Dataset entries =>
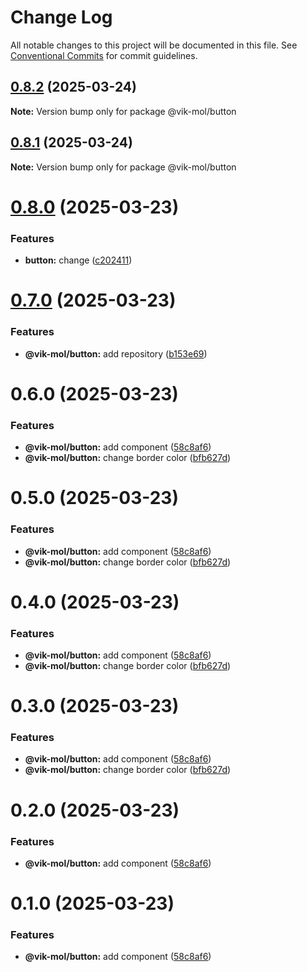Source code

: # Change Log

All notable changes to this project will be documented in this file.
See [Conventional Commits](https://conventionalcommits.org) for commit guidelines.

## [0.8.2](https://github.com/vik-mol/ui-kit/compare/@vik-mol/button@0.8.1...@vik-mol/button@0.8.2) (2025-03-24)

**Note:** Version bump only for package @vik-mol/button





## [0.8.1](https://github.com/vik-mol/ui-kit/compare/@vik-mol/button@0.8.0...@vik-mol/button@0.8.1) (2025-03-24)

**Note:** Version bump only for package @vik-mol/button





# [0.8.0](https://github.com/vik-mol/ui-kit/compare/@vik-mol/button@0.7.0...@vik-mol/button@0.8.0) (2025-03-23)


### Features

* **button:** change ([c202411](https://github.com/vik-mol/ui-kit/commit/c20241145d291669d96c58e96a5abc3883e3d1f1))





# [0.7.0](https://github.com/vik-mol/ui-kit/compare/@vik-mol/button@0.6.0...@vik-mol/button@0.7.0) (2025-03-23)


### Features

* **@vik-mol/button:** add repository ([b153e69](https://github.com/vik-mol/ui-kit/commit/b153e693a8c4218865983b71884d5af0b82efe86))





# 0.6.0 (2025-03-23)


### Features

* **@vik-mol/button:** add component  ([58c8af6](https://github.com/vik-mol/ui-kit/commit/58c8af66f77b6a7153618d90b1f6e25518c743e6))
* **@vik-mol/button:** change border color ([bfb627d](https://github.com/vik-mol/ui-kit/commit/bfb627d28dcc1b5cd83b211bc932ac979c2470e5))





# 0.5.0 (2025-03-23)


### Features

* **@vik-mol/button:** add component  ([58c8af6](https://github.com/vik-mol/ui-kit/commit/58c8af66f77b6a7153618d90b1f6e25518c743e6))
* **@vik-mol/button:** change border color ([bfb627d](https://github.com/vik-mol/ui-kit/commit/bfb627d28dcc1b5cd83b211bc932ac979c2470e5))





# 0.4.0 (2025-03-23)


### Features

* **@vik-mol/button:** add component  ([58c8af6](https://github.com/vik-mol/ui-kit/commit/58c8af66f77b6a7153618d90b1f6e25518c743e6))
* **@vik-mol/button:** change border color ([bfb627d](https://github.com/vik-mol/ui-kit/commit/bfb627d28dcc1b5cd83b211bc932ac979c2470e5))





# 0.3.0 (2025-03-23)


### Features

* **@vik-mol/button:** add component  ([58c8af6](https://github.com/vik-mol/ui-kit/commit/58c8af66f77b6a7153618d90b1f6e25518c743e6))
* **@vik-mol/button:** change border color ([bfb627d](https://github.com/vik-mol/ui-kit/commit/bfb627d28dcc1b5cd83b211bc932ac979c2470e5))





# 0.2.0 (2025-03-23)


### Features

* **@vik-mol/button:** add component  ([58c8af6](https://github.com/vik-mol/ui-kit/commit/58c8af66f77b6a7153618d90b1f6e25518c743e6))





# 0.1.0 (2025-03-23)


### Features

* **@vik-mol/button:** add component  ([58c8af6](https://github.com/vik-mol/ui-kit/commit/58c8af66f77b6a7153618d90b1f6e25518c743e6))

TASK TO CARRY OUT => Report each line in the entries where the string "compare" occurs.

WRITTEN RESPONSE =>
## [0.8.2](https://github.com/vik-mol/ui-kit/compare/@vik-mol/button@0.8.1...@vik-mol/button@0.8.2) (2025-03-24)
## [0.8.1](https://github.com/vik-mol/ui-kit/compare/@vik-mol/button@0.8.0...@vik-mol/button@0.8.1) (2025-03-24)
# [0.8.0](https://github.com/vik-mol/ui-kit/compare/@vik-mol/button@0.7.0...@vik-mol/button@0.8.0) (2025-03-23)
# [0.7.0](https://github.com/vik-mol/ui-kit/compare/@vik-mol/button@0.6.0...@vik-mol/button@0.7.0) (2025-03-23)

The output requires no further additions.